23 Şubat 2024 Cuma

Dr. Jekyll ile Bay Ecevit

 






Dr. Jekyll ile Bay Ecevit 



"O sıralar erdemli yanım uyukluyordu, hırsın uyanık tuttuğu kötü yanım ise atik ve çevik davranıp fırsatı kaçırmadı ve ortaya Edward Hyde çıktı. Böylece artık iki karakterim ve iki suretim olmuştu"* diyordu Dr. Jekyll. Bay Hyde böyle ortaya çıkmıştı.

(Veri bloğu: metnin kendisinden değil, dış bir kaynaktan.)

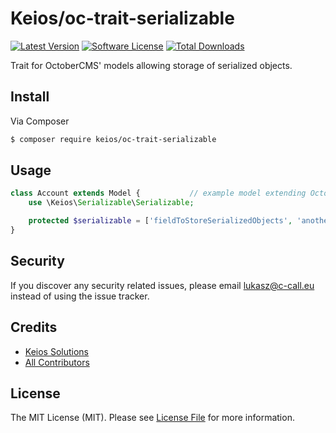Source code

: # Keios/oc-trait-serializable

[![Latest Version](https://img.shields.io/github/release/keiosweb/oc-trait-serializable.svg?style=flat-square)](https://github.com/keiosweb/oc-trait-serializable/releases)
[![Software License](https://img.shields.io/badge/license-MIT-brightgreen.svg?style=flat-square)](LICENSE.md)
[![Total Downloads](https://img.shields.io/packagist/dt/keios/oc-trait-serializable.svg?style=flat-square)](https://packagist.org/packages/keios/oc-trait-serializable)

Trait for OctoberCMS' models allowing storage of serialized objects.

## Install

Via Composer

``` bash
$ composer require keios/oc-trait-serializable
```

## Usage

``` php
class Account extends Model {           // example model extending October's October\Rain\Database\Model
    use \Keios\Serializable\Serializable;

    protected $serializable = ['fieldToStoreSerializedObjects', 'anotherField'];
}
```

## Security

If you discover any security related issues, please email lukasz@c-call.eu instead of using the issue tracker.

## Credits

- [Keios Solutions](https://github.com/keiosweb)
- [All Contributors](../../contributors)

## License

The MIT License (MIT). Please see [License File](LICENSE.md) for more information.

   Peki ya Bay Ecevit nasıl ortaya çıkmıştı? O da Dr. Jekyll gibi iki karaktere mi sahipti? Ya da belki kendisi değil de partisi çift karaktere sahip de olabilirdi. Tasavvufa inanmış, duyarlı şair; bir iksir sonucu hırslı bir siyasetçiye mi dönüşmüştü? Bir yanı işçinin, köylünün hakkını savunurken öteki karakteri burjuva düzenin devamını mı sağlamaktaydı? Batılı dostlarına anti-komünist siyasetin sol şubesi olarak güven verirken, aynı zamanda  emekçiyi mi savunuyordu? Ya da Amerika Birleşik Devletleri ile haşhaş meselesi yüzünden ambargoluk olurken , ülkesinin Sovyetik dünyaya kaymaması için aslında sol maskeli sağ bir siyaset mi izliyordu? Kimdi bu Bay Ecevit?  Dr.Jekyll gibi iki karakterin tek bir vücutta buluşmuş halimiydi o da. 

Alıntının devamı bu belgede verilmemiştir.